Focus Finding a single optimal linear boundary (potentially in higher dimensions). Learning hierarchical representations through multiple layers of linear transformations.
Statistics Rooted in statistical learning theory, margin maximisation, regularisation. Statistical modeling, loss function minimisation, optimisation algorithms, regularisation.
Interpretability Can be more interpretable (especially linear SVMs) in terms of the separating hyperplane and support vectors. Often considered “black boxes” with limited interpretability of individual weights.
Complexity Generally less complex in terms of the number of parameters.

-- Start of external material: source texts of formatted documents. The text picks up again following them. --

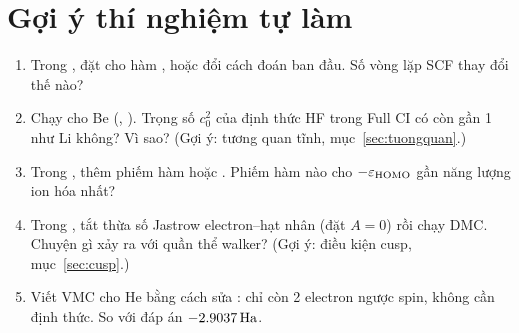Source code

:\section*{Gợi ý thí nghiệm tự làm}
\begin{enumerate}
\item Trong , đặt  cho hàm , hoặc đổi cách đoán ban đầu. Số vòng lặp SCF thay đổi thế nào?
\item Chạy  cho Be (, ). Trọng số $c_0^2$ của định thức HF trong Full CI có còn gần 1 như Li không? Vì sao? (Gợi ý: tương quan tĩnh, mục~\ref{sec:tuongquan}.)
\item Trong , thêm phiếm hàm  hoặc . Phiếm hàm nào cho $-\varepsilon_{\rm HOMO}$ gần năng lượng ion hóa nhất?
\item Trong , tắt thừa số Jastrow electron--hạt nhân (đặt $A=0$) rồi chạy DMC. Chuyện gì xảy ra với quần thể walker? (Gợi ý: điều kiện cusp, mục~\ref{sec:cusp}.)
\item Viết VMC cho He bằng cách sửa : chỉ còn 2 electron ngược spin, không cần định thức. So với đáp án $-2.9037\,\mathrm{Ha}$.
\end{enumerate}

Can have millions or even billions of parameters.
Data Scale Performs well on smaller to medium-sized datasets. Excels on large datasets where it can learn complex patterns.

In a nutshell, while both SVMs and DNNs leverage linear algebra for their core computations, DNNs utilise linear algebra operations more extensively to as building blocks to their layered & hierarchical architecture.

Both SVMs and DNNs are grounded in statistical principles, but SVMs have stronger ties to statistical learning theory for generalisation guarantees, while DNNs rely more on empirical risk minimisation and various regularisation techniques to manage the behaviours of their models.